- Raid on Kolofata (2014): Part of Boko Haram insurgency
| Date | July 27, 2014 |
| Location | Kolofata, Far North Region, Cameroon |
| Result | Boko Haram victory Boko Haram able to leave with hostages; Cameroonian Army retains control of Kolofata; |

Belligerents
- Cameroon: Boko Haram

Strength
- Unknown: 200

Casualties and losses
- 3 killed: 9 killed

= Raid on Kolofata (2014) =

On July 27, 2014, militants from Boko Haram attacked the town of Kolofata, Cameroon, targeting important local and federal government officials. At least four civilians were killed and seventeen were taken prisoner.

== Background ==
Boko Haram emerged in 2009 as a jihadist social and political movement in a failed rebellion in northeast Nigeria. Throughout the following years, Abubakar Shekau unified militant Islamist groups in the region and continued to foment the rebellion against the Nigerian government, conducting terrorist attacks and bombings in cities and communities across the region. Since the start of 2014, the group had carried out 40 attacks leaving 700 people dead.

The group, since 2011, has expanded into the Lake Chad basin in Cameroon and Chad, with the first attacks in Cameroonian territory beginning in March 2014. The jihadists targeted the Far North Region, a historically impoverished and neglected region. In late May, the Cameroonian government deployed 3,000 troops to the far north to protect against Boko Haram incursions. In early June, Boko Haram attacked the town of Gorsi Tourou, displacing thousands of civilians.

== Raid ==
At around 5am local time, two groups of Boko Haram militants attacked the town of Kolofata, targeting the palace of Sultan of Kolofata Seiny Boukar Lamine and against the house of Deputy Prime Minister Amadou Ali. The militants entered Kolofata wearing Cameroonian Army uniforms, and their vehicles had been painted with Cameroonian government regalia to mimic official vehicles.

In the attack on the Sultan's palace, the militants killed four people, including the Sultan's brother. Sultan Lamine was captured along with his wife and five children. The attack on Ali's residence cost the lives of two gendarmes, with several others taken prisoner including Ali's wife, the mayor of Kolofata, and his wife and two daughters. The jihadists also arrived at a hospital where they knew two Western women worked, but this was in vain as the women were on vacation.

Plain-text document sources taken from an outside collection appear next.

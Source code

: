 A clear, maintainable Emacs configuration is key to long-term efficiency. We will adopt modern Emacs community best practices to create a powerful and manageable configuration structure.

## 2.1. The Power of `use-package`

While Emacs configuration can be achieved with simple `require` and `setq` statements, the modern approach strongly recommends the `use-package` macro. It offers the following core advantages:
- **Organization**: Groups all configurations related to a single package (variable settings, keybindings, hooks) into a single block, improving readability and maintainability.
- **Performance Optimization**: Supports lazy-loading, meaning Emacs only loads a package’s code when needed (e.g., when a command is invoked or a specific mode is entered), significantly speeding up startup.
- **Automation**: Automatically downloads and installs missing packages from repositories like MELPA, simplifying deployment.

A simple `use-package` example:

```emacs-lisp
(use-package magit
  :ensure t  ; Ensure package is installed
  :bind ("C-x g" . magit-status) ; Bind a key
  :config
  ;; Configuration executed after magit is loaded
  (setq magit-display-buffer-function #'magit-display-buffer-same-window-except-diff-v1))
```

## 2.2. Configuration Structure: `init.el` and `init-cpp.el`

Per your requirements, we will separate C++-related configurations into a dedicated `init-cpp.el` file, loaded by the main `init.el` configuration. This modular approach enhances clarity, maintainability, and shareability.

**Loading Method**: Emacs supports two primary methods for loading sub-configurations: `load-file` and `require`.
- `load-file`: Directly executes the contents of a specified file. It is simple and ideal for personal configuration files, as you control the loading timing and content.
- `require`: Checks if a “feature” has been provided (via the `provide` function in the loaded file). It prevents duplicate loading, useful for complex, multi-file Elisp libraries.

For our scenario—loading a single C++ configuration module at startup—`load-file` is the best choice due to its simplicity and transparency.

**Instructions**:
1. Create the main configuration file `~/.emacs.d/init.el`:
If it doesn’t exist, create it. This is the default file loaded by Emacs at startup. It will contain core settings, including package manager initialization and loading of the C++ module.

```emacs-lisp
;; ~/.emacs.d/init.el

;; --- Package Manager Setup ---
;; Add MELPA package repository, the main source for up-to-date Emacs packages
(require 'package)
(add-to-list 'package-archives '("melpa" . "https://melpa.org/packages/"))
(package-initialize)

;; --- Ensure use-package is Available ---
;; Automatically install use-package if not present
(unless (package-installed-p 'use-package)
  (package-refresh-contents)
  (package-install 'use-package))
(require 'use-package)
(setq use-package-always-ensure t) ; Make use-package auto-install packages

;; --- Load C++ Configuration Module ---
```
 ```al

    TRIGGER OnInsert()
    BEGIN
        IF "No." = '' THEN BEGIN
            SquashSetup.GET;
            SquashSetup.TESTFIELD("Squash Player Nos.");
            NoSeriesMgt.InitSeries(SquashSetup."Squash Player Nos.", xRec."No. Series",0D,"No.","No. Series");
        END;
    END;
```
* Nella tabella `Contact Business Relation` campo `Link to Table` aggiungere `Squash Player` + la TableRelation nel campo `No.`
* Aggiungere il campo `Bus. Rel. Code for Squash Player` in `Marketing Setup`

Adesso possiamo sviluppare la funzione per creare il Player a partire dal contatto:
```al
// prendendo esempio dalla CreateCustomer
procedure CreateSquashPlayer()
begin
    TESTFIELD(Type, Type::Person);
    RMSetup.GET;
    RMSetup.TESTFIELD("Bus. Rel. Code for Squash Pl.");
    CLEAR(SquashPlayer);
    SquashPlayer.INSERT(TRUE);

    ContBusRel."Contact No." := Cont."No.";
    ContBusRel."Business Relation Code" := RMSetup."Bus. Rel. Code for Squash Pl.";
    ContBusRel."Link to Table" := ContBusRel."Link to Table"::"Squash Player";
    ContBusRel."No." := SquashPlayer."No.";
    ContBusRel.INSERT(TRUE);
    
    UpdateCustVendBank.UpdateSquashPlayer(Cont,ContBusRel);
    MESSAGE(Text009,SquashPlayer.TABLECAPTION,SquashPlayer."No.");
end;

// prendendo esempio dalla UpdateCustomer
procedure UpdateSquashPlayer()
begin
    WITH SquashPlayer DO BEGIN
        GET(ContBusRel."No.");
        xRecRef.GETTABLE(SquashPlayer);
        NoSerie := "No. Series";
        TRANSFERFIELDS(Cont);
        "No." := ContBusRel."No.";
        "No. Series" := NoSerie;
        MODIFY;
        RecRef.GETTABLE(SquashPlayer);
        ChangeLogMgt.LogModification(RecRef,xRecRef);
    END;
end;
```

Government spokesman Issa Tchiroma said that over 200 fighters took part in the battle. The Cameroonian army deployed soldiers from the elite Rapid Intervention Battalion (BIR) to Kolofata, and the air force conducted bombing raids nearby.

Cameroonian officials said that 16 people were killed in the raid. A gendarme told AFP that two gendarmes and a BIR soldier were among those killed. The militants were able to withdraw from Kolofata, taking around 20 prisoners.

== Aftermath ==
Following the raid, President Paul Biya sanctioned and replaced several senior officers and expanded the army's presence in Far North Region. The hostages were released by Boko Haram on October 11.